However, now we realize that this choice for B leads to a conflict between the choice for B and the constraints on B imposed by A: this path has a conflict set {A,B}. Then when we backtrack we union both conflict sets and continue backtracking with {A,B,C}, finally allowing us to make a different choice for A and finding the right solution.

Goal reasons

Fair warning: this is where things get a bit intricate.

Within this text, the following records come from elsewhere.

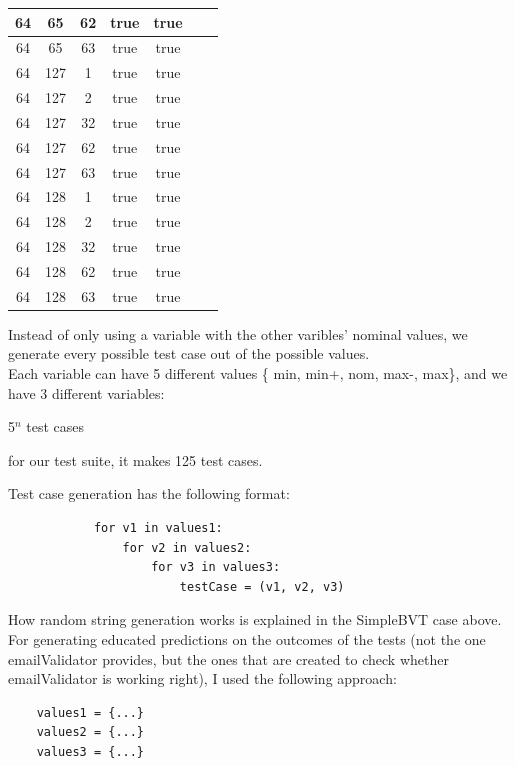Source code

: \documentclass[a4paper,9pt,oneside]{scrreprt}
\begin{document}
\begin{enumerate}[a)]
\begin{paracol}{2}
\begin{table}[!htb]
\begin{minipage}{.5\linewidth}
{\begin{tabular}{|c|c|c|c|c|c|c|}
							\hline
							64&65&62&true&true\\
							\hline
							64&65&63&true&true\\
							\hline
							64&127&1&true&true\\
							\hline
							64&127&2&true&true\\
							\hline
							64&127&32&true&true\\
							\hline
							64&127&62&true&true\\
							\hline
							64&127&63&true&true\\
							\hline
							64&128&1&true&true\\
							\hline
							64&128&2&true&true\\
							\hline
							64&128&32&true&true\\
							\hline
							64&128&62&true&true\\
							\hline
							64&128&63&true&true\\
							\hline
						\end{tabular}
						\bigskip
					}
				\end{minipage} 
			\end{table}
				
			\switchcolumn
			
			Instead of only using a variable with the other varibles' nominal values, we generate every possible test case out of the possible values.\\
			
			Each variable can have 5 different values \{ min, min+, nom, max-, max\}, and we have 3 different variables:
			\bigskip
			
			Test case generation has the following format:
		\begin{lstlisting}
			for v1 in values1:
				for v2 in values2:
					for v3 in values3:
						testCase = (v1, v2, v3)
		\end{lstlisting}
		\bigskip
		
		How random string generation works is explained in the SimpleBVT case above.\\
		
		For generating educated predictions on the outcomes of the tests (not the one emailValidator provides, but the ones that are created to check whether emailValidator is working right), I used the following approach:
			\begin{lstlisting}
	values1 = {...}
	values2 = {...}
	values3 = {...}
	

\end{lstlisting}
\end{paracol}
\end{enumerate}
\end{document}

Consider the following subtle variation on the above database; it is almost exactly the same, except that instead of having two versions B-1.0 and B-2.0, we instead have two different packages Ba-1.0 and Bb-1.0; the rest of the database is identical:

A-1.0 => Ba-1.0
A-2.0 => Bb-1.0
Ba-1.0 => C-1.0
Bb-1.0 => C-2.0
C-1.0

The search tree for this database looks as follows:

As before, if we follow the left-most path through this tree, we end up in a failure node with a conflict set {B,C}; notably, this conflict set does not contain A. However, unlike in the previous tree, when we start backtracking from this failure node, we don’t get an opportunity to make any different choice for B (Bb) and we never discover that we should A to the conflict set that we are accumulating. This would mean that when we see the choice for A, we don’t reconsider it and the solver would conclude that there is no solution.

So what is going on? One way to think about this is that actually we do have another option for the version of Bb: we can choose not to install Bb at all. After all, the only reason we are even considering Bb as a goal is because it was a dependency of A-2.0. If we make these choices explicit in the tree, it would look something like

Search tree for `Ba-1.0`, `Bb-1.0`	Search tree for `B-1.0`, `B-2.0` (for comparison)

On the left branch, choosing not to install Bb conflicts with the choice for A, since A-2.0 depends on Bb. If we express it like this, it becomes clear that when we explore this alternative choice for Bb we should add A into the conflict set we are accumulating.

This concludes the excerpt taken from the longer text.